Thanks for the joke, Jamie

It was a quiet moment at the coffee shop. There was a group of four, sitting at the corner table, chatting, having a good time while waiting for their coffees.

The first one was served – a café latté. The customer, a young woman, frowns and says something to the barista who served her. After a brief conversation, the coffee is returned. Apparently she ordered a flat white, not a café latté. The barista did the right thing, not arguing but just agreeing to change it. Still, the customer was probably not feeling great about it. No-one likes having to send things back. One minute you’re having a good time with friends, the next there’s just a tiny bit of friction in the air.

Years ago there was an ad with celebrity chef Jamie Oliver in it. He’s at a restaurant with a friend. The wine is served. The label is clearly visible to the viewer. He tests it, frowns and tells the waiter it’s no good. The waiter looks surprised but agrees to take it back and replace it. He brings another bottle. Same wine, same result. Jamie tests it, frowns and rejects it again. The waiter is starting to get frustrated but has no choice. He takes it back and brings a third bottle. Jamie tests it and this time is totally satisfied. Really nice, thanks, he says with a big smile.
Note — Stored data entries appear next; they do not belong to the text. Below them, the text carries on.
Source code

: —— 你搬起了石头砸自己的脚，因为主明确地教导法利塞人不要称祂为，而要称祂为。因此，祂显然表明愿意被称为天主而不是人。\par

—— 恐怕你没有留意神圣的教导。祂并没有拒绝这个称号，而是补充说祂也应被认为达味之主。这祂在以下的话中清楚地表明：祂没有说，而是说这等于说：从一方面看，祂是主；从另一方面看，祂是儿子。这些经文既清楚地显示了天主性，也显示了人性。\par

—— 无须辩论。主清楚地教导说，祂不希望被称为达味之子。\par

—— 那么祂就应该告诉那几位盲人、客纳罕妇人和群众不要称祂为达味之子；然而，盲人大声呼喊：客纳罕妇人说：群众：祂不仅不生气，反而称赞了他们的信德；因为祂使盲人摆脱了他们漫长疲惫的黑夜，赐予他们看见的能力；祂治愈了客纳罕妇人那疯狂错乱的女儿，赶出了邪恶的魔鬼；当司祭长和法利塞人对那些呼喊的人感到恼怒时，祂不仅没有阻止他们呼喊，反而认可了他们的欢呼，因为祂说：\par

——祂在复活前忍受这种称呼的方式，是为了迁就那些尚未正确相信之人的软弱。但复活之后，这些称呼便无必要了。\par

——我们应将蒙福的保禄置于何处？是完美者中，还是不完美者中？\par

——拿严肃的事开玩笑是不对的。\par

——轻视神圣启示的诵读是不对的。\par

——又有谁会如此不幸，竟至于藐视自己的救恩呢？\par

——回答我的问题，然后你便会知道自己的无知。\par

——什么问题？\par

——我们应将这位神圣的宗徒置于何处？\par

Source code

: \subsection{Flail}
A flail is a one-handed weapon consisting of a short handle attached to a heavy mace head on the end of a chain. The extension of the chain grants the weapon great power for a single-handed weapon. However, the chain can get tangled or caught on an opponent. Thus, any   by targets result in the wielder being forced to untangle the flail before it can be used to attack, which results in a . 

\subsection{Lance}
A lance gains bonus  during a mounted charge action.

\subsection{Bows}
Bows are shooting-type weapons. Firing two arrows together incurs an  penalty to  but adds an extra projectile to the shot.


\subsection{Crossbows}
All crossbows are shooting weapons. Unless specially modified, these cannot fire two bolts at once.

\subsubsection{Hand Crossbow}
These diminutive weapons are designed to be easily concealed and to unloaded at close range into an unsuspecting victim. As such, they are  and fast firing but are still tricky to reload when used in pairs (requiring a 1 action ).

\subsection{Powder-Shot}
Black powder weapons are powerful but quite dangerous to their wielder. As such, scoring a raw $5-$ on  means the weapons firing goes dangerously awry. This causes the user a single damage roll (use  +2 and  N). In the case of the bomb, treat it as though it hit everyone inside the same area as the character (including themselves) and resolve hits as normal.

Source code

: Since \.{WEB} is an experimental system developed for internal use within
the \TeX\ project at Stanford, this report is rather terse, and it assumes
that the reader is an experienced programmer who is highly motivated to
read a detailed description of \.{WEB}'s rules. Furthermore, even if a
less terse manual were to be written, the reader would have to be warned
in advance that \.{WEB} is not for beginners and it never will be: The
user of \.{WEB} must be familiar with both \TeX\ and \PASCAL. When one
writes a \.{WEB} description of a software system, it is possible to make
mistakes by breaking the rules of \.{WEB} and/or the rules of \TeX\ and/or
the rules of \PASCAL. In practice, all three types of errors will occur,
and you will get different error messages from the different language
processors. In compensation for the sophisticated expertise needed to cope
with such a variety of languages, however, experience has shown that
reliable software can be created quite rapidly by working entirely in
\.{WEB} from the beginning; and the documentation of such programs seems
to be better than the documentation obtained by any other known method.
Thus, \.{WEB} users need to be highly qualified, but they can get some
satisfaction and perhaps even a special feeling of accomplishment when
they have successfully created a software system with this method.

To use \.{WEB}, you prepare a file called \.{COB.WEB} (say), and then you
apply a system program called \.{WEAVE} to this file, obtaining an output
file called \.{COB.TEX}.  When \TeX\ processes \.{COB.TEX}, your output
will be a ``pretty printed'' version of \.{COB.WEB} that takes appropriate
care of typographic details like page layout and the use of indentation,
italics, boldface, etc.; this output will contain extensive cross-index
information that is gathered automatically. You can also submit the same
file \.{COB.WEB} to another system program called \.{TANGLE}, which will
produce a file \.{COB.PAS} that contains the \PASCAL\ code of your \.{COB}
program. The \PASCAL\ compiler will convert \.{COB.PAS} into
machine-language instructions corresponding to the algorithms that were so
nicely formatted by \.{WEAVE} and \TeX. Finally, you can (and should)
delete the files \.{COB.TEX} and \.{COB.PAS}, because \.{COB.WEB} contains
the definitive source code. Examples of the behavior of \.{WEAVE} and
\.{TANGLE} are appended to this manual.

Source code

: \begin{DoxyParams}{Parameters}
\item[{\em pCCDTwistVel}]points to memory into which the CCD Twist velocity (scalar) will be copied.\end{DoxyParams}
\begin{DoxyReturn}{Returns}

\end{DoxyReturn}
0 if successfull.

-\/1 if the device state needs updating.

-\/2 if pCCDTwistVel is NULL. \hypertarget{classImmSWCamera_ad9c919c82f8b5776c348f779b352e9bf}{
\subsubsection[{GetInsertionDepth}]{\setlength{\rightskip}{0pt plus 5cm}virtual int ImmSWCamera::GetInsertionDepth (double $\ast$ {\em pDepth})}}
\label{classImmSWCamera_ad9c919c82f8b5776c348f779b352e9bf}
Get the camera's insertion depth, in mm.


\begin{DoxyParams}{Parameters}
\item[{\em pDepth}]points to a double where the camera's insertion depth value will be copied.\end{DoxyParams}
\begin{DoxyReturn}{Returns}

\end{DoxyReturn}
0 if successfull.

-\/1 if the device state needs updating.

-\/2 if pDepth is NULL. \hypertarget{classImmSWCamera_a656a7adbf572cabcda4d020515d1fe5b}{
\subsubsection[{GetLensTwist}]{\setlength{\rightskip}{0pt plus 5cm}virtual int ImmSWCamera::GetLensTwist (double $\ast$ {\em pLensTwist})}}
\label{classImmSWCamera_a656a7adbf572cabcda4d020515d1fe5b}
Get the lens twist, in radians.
The last shot is behind the scenes with two very happy kitchen staff enjoying the two bottles of wine Jamie has sent back. They catch Jamie’s eye from the counter, give him a wink with a big smile and say “Thanks, mate!”. They’re obviously friends. The ad is for the wine.

It didn’t seem to last long, that ad, but I thought it was pretty funny and it came back to me as I watched this scene play out in the coffee shop. It just so happened that the rejected latté was placed right next to where I was standing behind the counter. I picked it up, managed to catch the eye of customer and her friends, said “Merci !” with a big smile and started to drink it myself.

It’s unlikely anyone there would have seen the ad but they got the joke and laughed. Just a single word and suddenly the whole atmosphere had changed. How could there be friction in the air when you’re all laughing at the same joke?

Often we have a very brief contact with the people that come in, but it can still be memorable. We don’t always come up with the perfect joke every time, but it is amazing how often we have little conversations which seem to mean more than just the few words spoken. It can be a real pleasure.

In general, these days there are a lot less of those short conversations with strangers than there used to be [1]. They used to happen when people were doing things like queuing at bank tellers. Now there are ATMs which reduce the queues and smart phones which keep everyone to themselves anyway.

Luckily we still have coffee shops!


[1] There’s a good podcast about this. See “The Happiness Lab” with Dr Laurie Santos, episode titled “Mistakenly seeking solitude”.